┌──

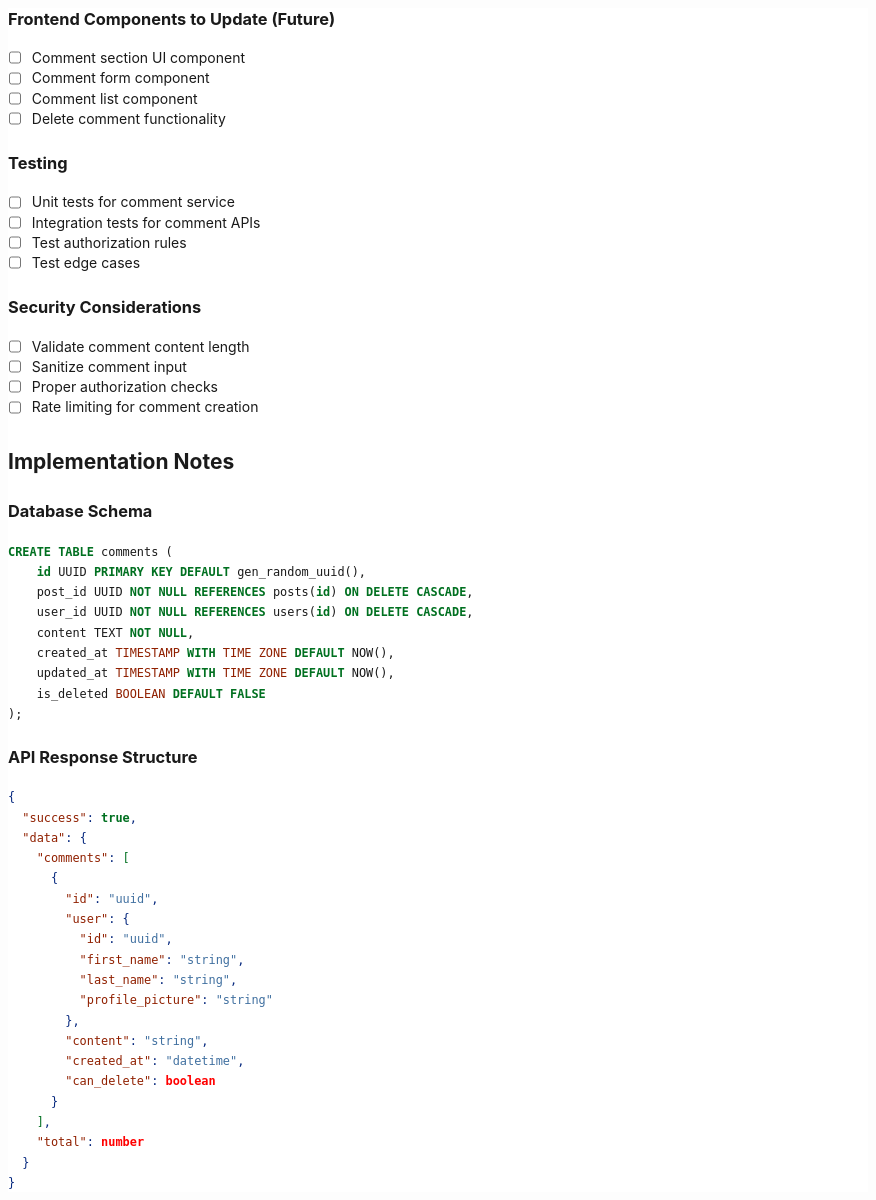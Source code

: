 ### Frontend Components to Update (Future)
- [ ] Comment section UI component
- [ ] Comment form component
- [ ] Comment list component
- [ ] Delete comment functionality

### Testing
- [ ] Unit tests for comment service
- [ ] Integration tests for comment APIs
- [ ] Test authorization rules
- [ ] Test edge cases

### Security Considerations
- [ ] Validate comment content length
- [ ] Sanitize comment input
- [ ] Proper authorization checks
- [ ] Rate limiting for comment creation

## Implementation Notes

### Database Schema
```sql
CREATE TABLE comments (
    id UUID PRIMARY KEY DEFAULT gen_random_uuid(),
    post_id UUID NOT NULL REFERENCES posts(id) ON DELETE CASCADE,
    user_id UUID NOT NULL REFERENCES users(id) ON DELETE CASCADE,
    content TEXT NOT NULL,
    created_at TIMESTAMP WITH TIME ZONE DEFAULT NOW(),
    updated_at TIMESTAMP WITH TIME ZONE DEFAULT NOW(),
    is_deleted BOOLEAN DEFAULT FALSE
);
```

### API Response Structure
```json
{
  "success": true,
  "data": {
    "comments": [
      {
        "id": "uuid",
        "user": {
          "id": "uuid",
          "first_name": "string",
          "last_name": "string",
          "profile_picture": "string"
        },
        "content": "string",
        "created_at": "datetime",
        "can_delete": boolean
      }
    ],
    "total": number
  }
}
```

└──

### Directions
Across the material above, count each line with the string "NULL" and state the number alone.

### Written response
3